The perception I had was that the electric augers lacked the power that gas offered and that the batteries didn’t last long, especially in our cold weather. When I tried that electric auger for the first time, it was impressive that I could just push a button and drill a hole, quickly and efficiently. It was as fast as any auger I had used in the past and there was no pulling on a cord, messing with gas or having to let it warm up. I drilled several holes with it the rest of that day and it was evident that the batteries allowed plenty of drilling.
Last season I finally made the switch over to electric on the ice. I ended up getting a fully electric Razr auger, equipped with a lithium battery that attaches to the powerhead. I also got another eight inch bit that attaches to a regular cordless power drill. Cordless drills today have plenty of power and they work great for drilling holes in the ice, especially early in the season before it gets to thick. For the thicker ice later in the winter, the bigger batteries on an electric auger do give you a longer life. If you only drill a few holes when you go out however or fish in a shelter often, you should consider going the cordless drill route.
I still own a gas auger for some of back country trips that I do, where a lot of hole drilling might take place but for the most part, they are almost becoming obsolete. The electric models are lighter, especially the newer ones with synthetic bits and are just more reliable to use.
There is a limit to the number of holes that you can drill with an electric auger, especially once the ice gets to be three feet thick, but for the most part, you can go out and drill plenty of holes for a day of fishing on one battery. You just have to keep in mind that you can drain the battery.

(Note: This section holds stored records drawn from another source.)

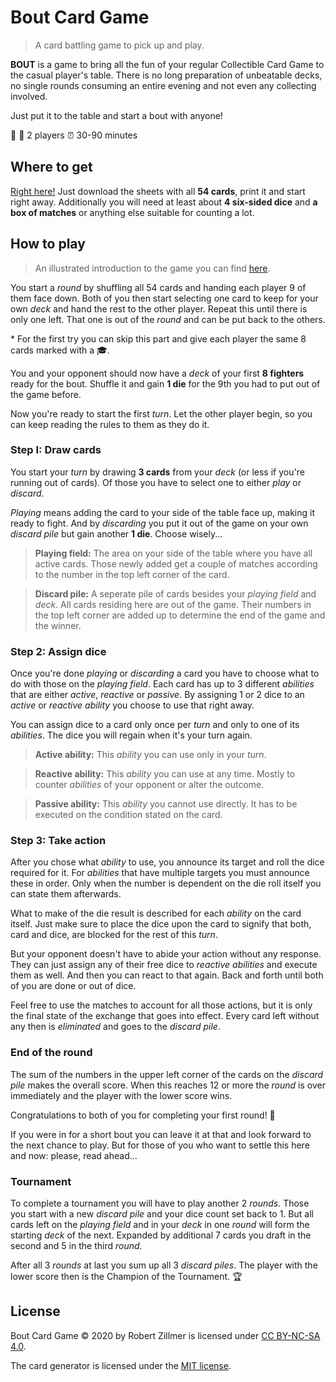 # Bout Card Game
> A card battling game to pick up and play.

__BOUT__ is a game to bring all the fun of your regular Collectible Card Game to the casual player's table. There is no long preparation of unbeatable decks, no single rounds consuming an entire evening and not even any collecting involved.

Just put it to the table and start a bout with anyone!

:woman: :man: 2 players :alarm_clock: 30-90 minutes

## Where to get

[Right here!](https://github.com/rzllmr/bout-cardgame/blob/main/docs/data/bout-cards.pdf) Just download the sheets with all __54 cards__, print it and start right away. Additionally you will need at least about __4 six-sided dice__ and __a box of matches__ or anything else suitable for counting a lot.

## How to play

> An illustrated introduction to the game you can find [here](https://rzllmr.github.io/bout-cardgame/).

You start a _round_ by shuffling all 54 cards and handing each player 9 of them face down. Both of you then start selecting one card to keep for your own _deck_ and hand the rest to the other player. Repeat this until there is only one left. That one is out of the _round_ and can be put back to the others.

\* For the first try you can skip this part and give each player the same 8 cards marked with a :mortar_board:.

You and your opponent should now have a _deck_ of your first __8 fighters__ ready for the bout. Shuffle it and gain __1 die__ for the 9th you had to put out of the game before.

Now you're ready to start the first _turn_. Let the other player begin, so you can keep reading the rules to them as they do it.

### Step I: Draw cards

You start your _turn_ by drawing __3 cards__ from your _deck_ (or less if you're running out of cards). Of those you have to select one to either _play_ or _discard_.

_Playing_ means adding the card to your side of the table face up, making it ready to fight. And by _discarding_ you put it out of the game on your own _discard pile_ but gain another __1 die__. Choose wisely...

> __Playing field:__ The area on your side of the table where you have all active cards. Those newly added get a couple of matches according to the number in the top left corner of the card.

> __Discard pile:__ A seperate pile of cards besides your _playing field_ and _deck_. All cards residing here are out of the game. Their numbers in the top left corner are added up to determine the end of the game and the winner.

### Step 2: Assign dice

Once you're done _playing_ or _discarding_ a card you have to choose what to do with those on the _playing field_. Each card has up to 3 different _abilities_ that are either _active_, _reactive_ or _passive_. By assigning 1 or 2 dice to an _active_ or _reactive_ _ability_ you choose to use that right away.

You can assign dice to a card only once per _turn_ and only to one of its _abilities_. The dice you will regain when it's your turn again.

> __Active ability:__ This _ability_ you can use only in your _turn_.

> __Reactive ability:__ This _ability_ you can use at any time. Mostly to counter _abilities_ of your opponent or alter the outcome.

> __Passive ability:__ This _ability_ you cannot use directly. It has to be executed on the condition stated on the card.

### Step 3: Take action

After you chose what _ability_ to use, you announce its target and roll the dice required for it. For _abilities_ that have multiple targets you must announce these in order. Only when the number is dependent on the die roll itself you can state them afterwards.

What to make of the die result is described for each _ability_ on the card itself. Just make sure to place the dice upon the card to signify that both, card and dice, are blocked for the rest of this _turn_.

But your opponent doesn't have to abide your action without any response. They can just assign any of their free dice to _reactive_ _abilities_ and execute them as well. And then you can react to that again. Back and forth until both of you are done or out of dice.

Feel free to use the matches to account for all those actions, but it is only the final state of the exchange that goes into effect. Every card left without any then is _eliminated_ and goes to the _discard pile_.

### End of the round

The sum of the numbers in the upper left corner of the cards on the _discard pile_ makes the overall score. When this reaches 12 or more the _round_ is over immediately and the player with the lower score wins.

Congratulations to both of you for completing your first round! :tada:

If you were in for a short bout you can leave it at that and look forward to the next chance to play. But for those of you who want to settle this here and now: please, read ahead...

### Tournament

To complete a tournament you will have to play another 2 _rounds_. Those you start with a new _discard pile_ and your dice count set back to 1. But all cards left on the _playing field_ and in your _deck_ in one _round_ will form the starting _deck_ of the next. Expanded by additional 7 cards you draft in the second and 5 in the third _round_.

After all 3 _rounds_ at last you sum up all 3 _discard piles_. The player with the lower score then is the Champion of the Tournament. :trophy:

## License

Bout Card Game © 2020 by Robert Zillmer is licensed under [CC BY-NC-SA 4.0](https://github.com/rzllmr/bout-cardgame/blob/main/LICENSE).

The card generator is licensed under the [MIT license](https://github.com/rzllmr/bout-cardgame/blob/main/generator/LICENSE).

Years ago, propane was predicted to be the new power source for ice augers but that never really panned out and electric models showed up. Today, all of the major auger manufacturers offer electric models, further evidence of their place in the market. From an environmental perspective, obviously an electric motor is better than a combustion motor as well. You also won’t burn a hole in your jacket with an electric auger, something I’ve done several times over the years on the exhaust of a gas auger.